Whenever the word "liste" appears in a line of the data below, copy that line.
================
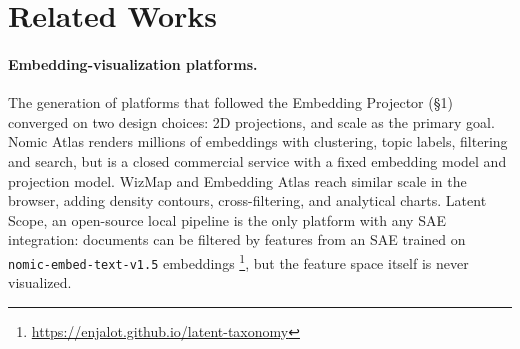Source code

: \documentclass[11pt]{article}
\begin{document}


\section{Related Works}
\label{sec:related}

\paragraph{Embedding-visualization platforms.}



The generation of platforms that followed the Embedding Projector (\S1) converged on two design choices: 2D projections, and scale as the primary goal. Nomic Atlas \cite{nomic2022atlas} renders millions of embeddings with clustering, topic labels, filtering and search, but is a closed commercial service with a fixed embedding model and projection model. WizMap \cite{wang2023wizmapscalableinteractivevisualization} and Embedding Atlas \cite{ren2025embeddingatlaslowfrictioninteractive} reach similar scale in the browser, adding density contours, cross-filtering, and analytical charts. Latent Scope, \cite{johnson2024latentscope} an
open-source local pipeline is the only platform with any SAE integration: documents can be filtered by features from an SAE trained on \texttt{nomic-embed-text-v1.5} embeddings \footnote{\url{https://enjalot.github.io/latent-taxonomy}}, but the feature space itself is never visualized. 
\end{document}
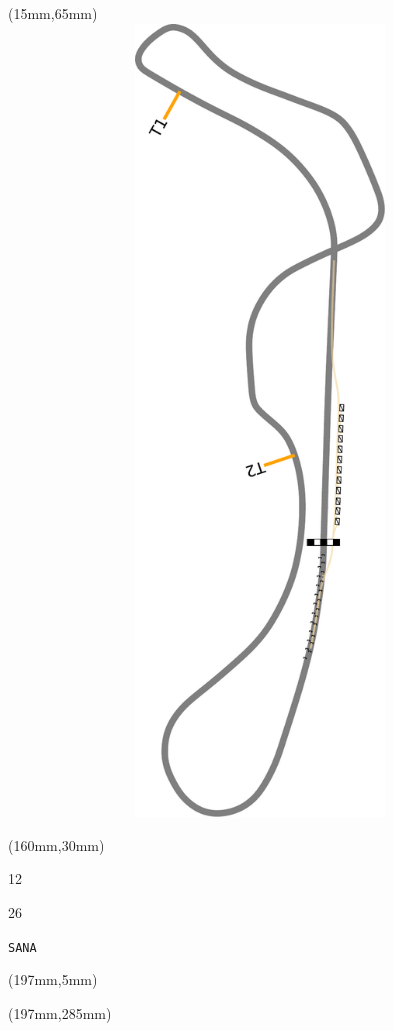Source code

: \begin{textblock*}{185mm}(15mm,65mm)%
\centering
\mbox{\includegraphics[width=185mm,height=210mm,keepaspectratio]{PT/SANA.pdf}}
\end{textblock*}
\begin{textblock*}{40mm}(160mm,30mm)%
\Large
\par{} 
\par12 
\par26 
\par\hfill\tiny\tt SANA\\
\end{textblock*}
\begin{textblock*}{20mm}(197mm,5mm)%
\fbox{\thepage}
\label{SANA}
\end{textblock*}
\begin{textblock*}{20mm}(197mm,285mm)%
\fbox{\thepage}
\end{textblock*}

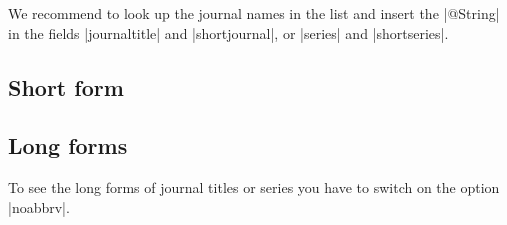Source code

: \documentclass[a4paper,
10pt,
greek,
french,
spanish,
italian,
ngerman,
english
]{ltxdoc}
\begin{document}
We recommend to look up the journal names in the list and insert the |@String| in the fields  |journaltitle| and |shortjournal|, or |series| and |shortseries|.


\subsection{Short form} \label{liste-kurz}
\begin{multicols}{2}

\end{multicols}


\subsection{Long forms}\label{liste-lang}
To see the long forms of journal titles or series you have to switch on the option  |noabbrv|.



\end{document}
================
Response box
\subsection{Short form} \label{liste-kurz}
\subsection{Long forms}\label{liste-lang}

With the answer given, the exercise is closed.